Ephron, best known for her Hollywood romantic comedies When Harry Met Sally and Sleepless in Seattle, made her debut as a Broadway playwright with Imaginary Friends in 2002. The piece about Lillian Hellman and Mary McCarthy shuttered after two months, but Ephron had long-running stage success with Love, Loss and What I Wore (co-written with her sister Delia Ephron), which ran for over 1,000 performances off-Broadway from October 2009 to March 2012.
Witty, quotable and influential, Ephron was a prolific writer and filmmaker. Three of her screenplays (Silkwood, When Harry Met Sally and Sleepless in Seattle) were nominated for Academy Awards. She is also well known for her roman a clef Heartburn, based on the demise of her marriage to famous investigative journalist Carl Bernstein. It was later made into a film starring Meryl Streep and Jack Nicholson. Ephron’s other film credits include You’ve Got Mail, Julie & Julia, Hanging Up, Michael, Mixed Nuts, Cookie, Blue Heaven and more. She was the author of several collections of essays, including Crazy Salad, Wallflower at the Orgy, Scribble Scribble, I Feel Bad About My Neck and I Remember Nothing.
Ephron had a new Broadway project in the works.

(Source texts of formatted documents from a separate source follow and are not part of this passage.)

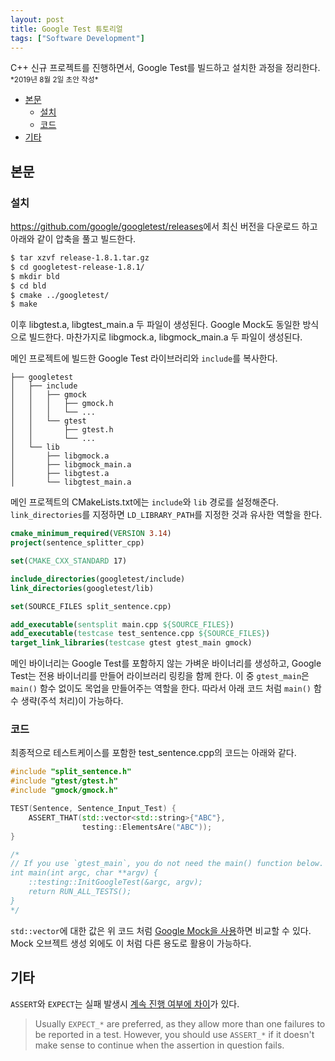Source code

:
 ```yaml
---
layout: post
title: Google Test 튜토리얼
tags: ["Software Development"]
---
```


<div class="message">
C++ 신규 프로젝트를 진행하면서, Google Test를 빌드하고 설치한 과정을 정리한다.
</div>

<small>
*2019년 8월 2일 초안 작성*  
</small>

<!-- TOC -->

- [본문](#본문)
    - [설치](#설치)
    - [코드](#코드)
- [기타](#기타)

<!-- /TOC -->

## 본문
### 설치
<https://github.com/google/googletest/releases>에서 최신 버전을 다운로드 하고 아래와 같이 압축을 풀고 빌드한다.

```bash
$ tar xzvf release-1.8.1.tar.gz
$ cd googletest-release-1.8.1/
$ mkdir bld
$ cd bld
$ cmake ../googletest/
$ make
```

이후 libgtest.a, libgtest_main.a 두 파일이 생성된다. Google Mock도 동일한 방식으로 빌드한다. 마찬가지로 libgmock.a, libgmock_main.a 두 파일이 생성된다. 

메인 프로젝트에 빌드한 Google Test 라이브러리와 `include`를 복사한다.

```
├── googletest
│   ├── include
│   │   ├── gmock
│   │   │   ├── gmock.h
│   │   │   └── ...
│   │   └── gtest
│   │       ├── gtest.h
│   │       └── ...
│   └── lib
│       ├── libgmock.a
│       ├── libgmock_main.a
│       ├── libgtest.a
│       └── libgtest_main.a
```

메인 프로젝트의 CMakeLists.txt에는 `include`와 `lib` 경로를 설정해준다. `link_directories`를 지정하면 `LD_LIBRARY_PATH`를 지정한 것과 유사한 역할을 한다.

```cmake
cmake_minimum_required(VERSION 3.14)
project(sentence_splitter_cpp)

set(CMAKE_CXX_STANDARD 17)

include_directories(googletest/include)
link_directories(googletest/lib)

set(SOURCE_FILES split_sentence.cpp)

add_executable(sentsplit main.cpp ${SOURCE_FILES})
add_executable(testcase test_sentence.cpp ${SOURCE_FILES})
target_link_libraries(testcase gtest gtest_main gmock)
```

메인 바이너리는 Google Test를 포함하지 않는 가벼운 바이너리를 생성하고, Google Test는 전용 바이너리를 만들어 라이브러리 링킹을 함께 한다. 이 중 `gtest_main`은 `main()` 함수 없이도 목업을 만들어주는 역할을 한다. 따라서 아래 코드 처럼 `main()` 함수 생략(주석 처리)이 가능하다.

### 코드
최종적으로 테스트케이스를 포함한 test_sentence.cpp의 코드는 아래와 같다.
```c++
#include "split_sentence.h"
#include "gtest/gtest.h"
#include "gmock/gmock.h"

TEST(Sentence, Sentence_Input_Test) {
    ASSERT_THAT(std::vector<std::string>{"ABC"},
                testing::ElementsAre("ABC"));
}

/*
// If you use `gtest_main`, you do not need the main() function below.
int main(int argc, char **argv) {
    ::testing::InitGoogleTest(&argc, argv);
    return RUN_ALL_TESTS();
}
*/
```

`std::vector`에 대한 값은 위 코드 처럼 [Google Mock을 사용](https://stackoverflow.com/a/2797990)하면 비교할 수 있다. Mock 오브젝트 생성 외에도 이 처럼 다른 용도로 활용이 가능하다.

## 기타
`ASSERT`와 `EXPECT`는 실패 발생시 [계속 진행 여부에 차이](https://stackoverflow.com/a/2565309)가 있다.
> Usually `EXPECT_*` are preferred, as they allow more than one failures to be reported in a test. However, you should use `ASSERT_*` if it doesn't make sense to continue when the assertion in question fails.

Her play Lucky Guy, about New York newspaper columnist Mike McAlary, has been announced for an early 2013 opening with Tom Hanks in the leading role. A musical based on her film Sleepless in Seattle is also aiming for Broadway.
Ephron acknowledged her mortality in her last book of essays, I Remember Nothing, which was published in 2010: "You do get to a certain point in life where you have to realistically, I think, understand that the days are getting shorter, and you can't put things off thinking you'll get to them someday. If you really want to do them, you better do them. There are simply too many people getting sick, and sooner or later you will. So I'm very much a believer in knowing what it is that you love doing so you can do a great deal of it."
Ephron is survived by her husband, author/screenwriter Nick Pileggi, sons Jacob and Max Bernstein and three sisters, Delia, Hallie and Amy. The family requests that donations be made in Ephron’s honor to The Public Theater and The Motion Picture and Television Fund.